[EXERCISE] Please set down, unchanged, the line containing "Since $f$ is" and all the lines that follow it until the data below ends.

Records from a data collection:
★ ★ ★ ★ ★ ★ ★

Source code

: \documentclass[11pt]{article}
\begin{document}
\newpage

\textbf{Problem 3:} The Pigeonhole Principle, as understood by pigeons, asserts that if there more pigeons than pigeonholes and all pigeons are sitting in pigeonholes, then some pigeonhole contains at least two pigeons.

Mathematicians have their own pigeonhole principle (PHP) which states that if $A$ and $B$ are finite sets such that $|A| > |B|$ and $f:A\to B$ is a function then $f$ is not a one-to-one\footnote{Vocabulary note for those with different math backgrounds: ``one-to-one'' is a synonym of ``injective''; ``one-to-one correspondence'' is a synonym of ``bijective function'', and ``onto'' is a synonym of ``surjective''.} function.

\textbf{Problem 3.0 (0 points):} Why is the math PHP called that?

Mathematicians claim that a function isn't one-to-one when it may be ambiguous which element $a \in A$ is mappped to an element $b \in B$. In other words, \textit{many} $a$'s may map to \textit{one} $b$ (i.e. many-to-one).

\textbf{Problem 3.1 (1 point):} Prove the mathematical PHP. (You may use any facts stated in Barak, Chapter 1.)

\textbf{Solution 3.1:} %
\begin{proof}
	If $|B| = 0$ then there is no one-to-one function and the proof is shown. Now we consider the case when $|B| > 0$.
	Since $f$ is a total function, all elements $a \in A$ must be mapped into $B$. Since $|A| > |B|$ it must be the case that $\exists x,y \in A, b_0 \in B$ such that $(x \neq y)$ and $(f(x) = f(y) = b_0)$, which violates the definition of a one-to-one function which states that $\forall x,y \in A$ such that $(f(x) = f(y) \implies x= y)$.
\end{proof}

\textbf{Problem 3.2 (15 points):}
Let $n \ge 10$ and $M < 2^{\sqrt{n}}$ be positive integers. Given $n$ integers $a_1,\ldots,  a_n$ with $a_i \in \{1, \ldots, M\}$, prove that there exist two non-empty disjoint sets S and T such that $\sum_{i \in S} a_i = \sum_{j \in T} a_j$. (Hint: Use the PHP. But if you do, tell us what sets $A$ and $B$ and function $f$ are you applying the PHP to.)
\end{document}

★ ★ ★ ★ ★ ★ ★

[PROBLEM SOLUTION]
	Since $f$ is a total function, all elements $a \in A$ must be mapped into $B$. Since $|A| > |B|$ it must be the case that $\exists x,y \in A, b_0 \in B$ such that $(x \neq y)$ and $(f(x) = f(y) = b_0)$, which violates the definition of a one-to-one function which states that $\forall x,y \in A$ such that $(f(x) = f(y) \implies x= y)$.
\end{proof}

\textbf{Problem 3.2 (15 points):}
Let $n \ge 10$ and $M < 2^{\sqrt{n}}$ be positive integers. Given $n$ integers $a_1,\ldots,  a_n$ with $a_i \in \{1, \ldots, M\}$, prove that there exist two non-empty disjoint sets S and T such that $\sum_{i \in S} a_i = \sum_{j \in T} a_j$. (Hint: Use the PHP. But if you do, tell us what sets $A$ and $B$ and function $f$ are you applying the PHP to.)
\end{document}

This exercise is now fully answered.